How long does it take to build a subgraph?
It depends on the contracts and the queries you need, but our infrastructure work has cut typical subgraph go-to-market from 6-8 weeks to under 10 days, a more than 80% reduction, once contracts and ABIs are available and the product-critical events are identified. We start by working with your developers to define the events and entities that matter, design an optimal entity model and GraphQL schema, write the mappings, then test them against real on-chain history before deploying. Because contracts change, the work continues after launch: we version and update mappings as ABIs evolve, fix malfunctioning subgraphs, and monitor for indexing errors. We confirm the exact timeline after scoping which events and entities your application actually queries, and whether a stock subgraph or a custom indexing pipeline is the right fit.
Which chains and networks do you support?
EVM-compatible chains are our core.
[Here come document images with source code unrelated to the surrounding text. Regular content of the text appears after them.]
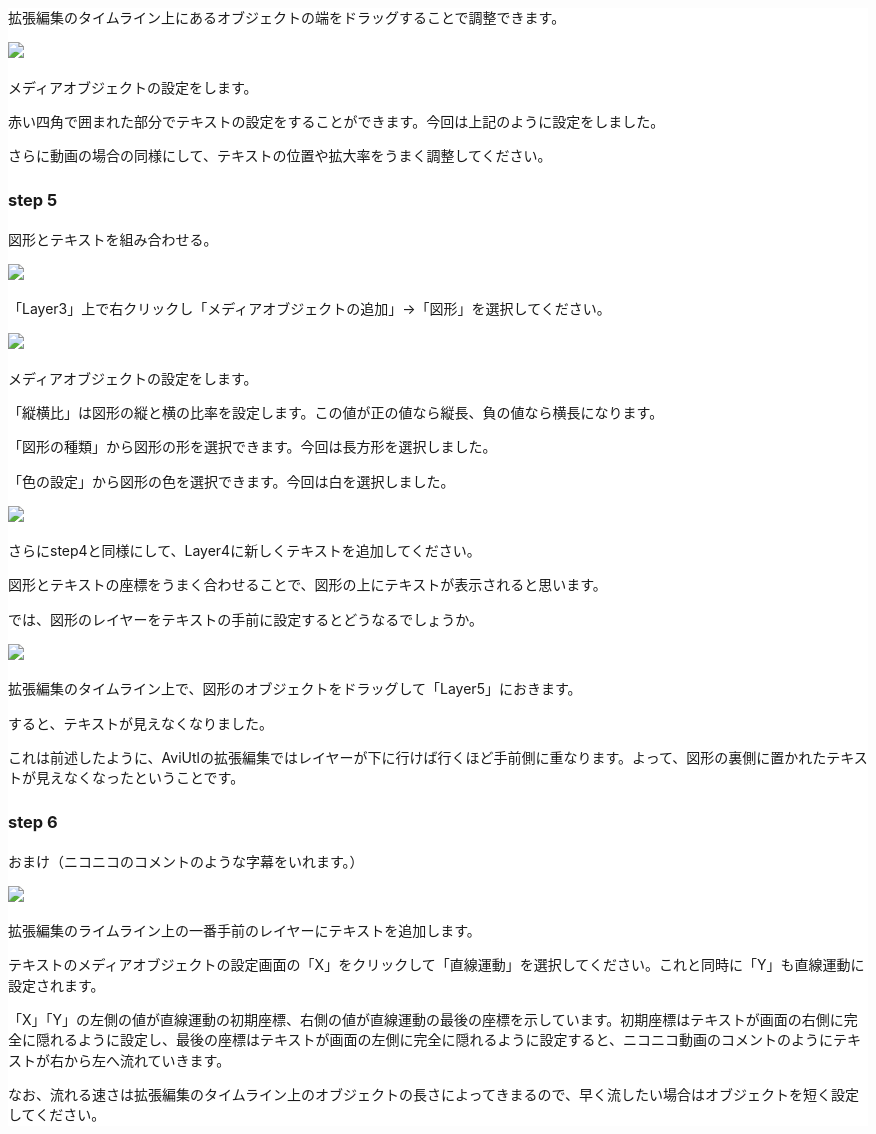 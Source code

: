 拡張編集のタイムライン上にあるオブジェクトの端をドラッグすることで調整できます。

![](http://dl.dropbox.com/s/1sn71940yuq4wul/14.PNG)

メディアオブジェクトの設定をします。

赤い四角で囲まれた部分でテキストの設定をすることができます。今回は上記のように設定をしました。

さらに動画の場合の同様にして、テキストの位置や拡大率をうまく調整してください。

### step 5 ###

図形とテキストを組み合わせる。

![](http://dl.dropbox.com/s/s82l4nafieeemon/15.PNG)

「Layer3」上で右クリックし「メディアオブジェクトの追加」→「図形」を選択してください。


![](http://dl.dropbox.com/s/mfnv4ug4gsfilo9/16.PNG)

メディアオブジェクトの設定をします。

「縦横比」は図形の縦と横の比率を設定します。この値が正の値なら縦長、負の値なら横長になります。

「図形の種類」から図形の形を選択できます。今回は長方形を選択しました。

「色の設定」から図形の色を選択できます。今回は白を選択しました。


![](http://dl.dropbox.com/s/943nzkmeqnmatn3/17.PNG)

さらにstep4と同様にして、Layer4に新しくテキストを追加してください。

図形とテキストの座標をうまく合わせることで、図形の上にテキストが表示されると思います。

では、図形のレイヤーをテキストの手前に設定するとどうなるでしょうか。

![](http://dl.dropbox.com/s/bkzlnrl3v8iv0jg/18.PNG)

拡張編集のタイムライン上で、図形のオブジェクトをドラッグして「Layer5」におきます。

すると、テキストが見えなくなりました。

これは前述したように、AviUtlの拡張編集ではレイヤーが下に行けば行くほど手前側に重なります。よって、図形の裏側に置かれたテキストが見えなくなったということです。

### step 6 ###

おまけ（ニコニコのコメントのような字幕をいれます。）

![](http://dl.dropbox.com/s/s3mts244yaf1wpd/19.PNG)

拡張編集のライムライン上の一番手前のレイヤーにテキストを追加します。

テキストのメディアオブジェクトの設定画面の「X」をクリックして「直線運動」を選択してください。これと同時に「Y」も直線運動に設定されます。

「X」「Y」の左側の値が直線運動の初期座標、右側の値が直線運動の最後の座標を示しています。初期座標はテキストが画面の右側に完全に隠れるように設定し、最後の座標はテキストが画面の左側に完全に隠れるように設定すると、ニコニコ動画のコメントのようにテキストが右から左へ流れていきます。

なお、流れる速さは拡張編集のタイムライン上のオブジェクトの長さによってきまるので、早く流したい場合はオブジェクトを短く設定してください。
We operate subgraph indexing and querying across 15+ networks and process 18M+ queries per day on scalable clusters built with Kubernetes, Terraform, and CI/CD. We have delivered subgraph and indexing work for chains and ecosystems including Astar Network and Kakarot Network, and built custom subgraphs for leading protocols like Maker, Curve, and Synthetix. If your network is EVM-compatible and has reliable RPC, we can usually index it; non-EVM chains depend on whether a supported indexing path exists. For chains launching or scaling, we also tune ingestion for heavy event volume and add monitoring and error logging so issues surface before users feel them. As a top-3 indexer in The Graph ecosystem, we scope the supported path and the right indexing approach for your specific network during a short discovery call.
We're a chain or foundation, can you run subgraph indexing as an ecosystem primitive?
Yes, this is a primary use case. We deliver maintained subgraphs and indexing infrastructure as a managed primitive for chains and foundations, so your builders get reliable, queryable data and you close the developer-experience gap against competitor chains, without diverting your core team from protocol priorities. We define a subgraph roadmap, deploy and maintain the indexing layer across 15+ networks, and provide open-source developer tooling, like the Subgraph Toolkit, plus tutorials so your ecosystem can build on it. Because we run this at scale as a top-3 indexer in The Graph ecosystem, the architecture we recommend is one we already operate every day, not a pattern we read about. We also tune ingestion for heavy event volume and add monitoring so indexing errors surface before they reach your developers.

Reviewed by Luis Medeiros, Field CTO at Protofire. Last reviewed: June 2026.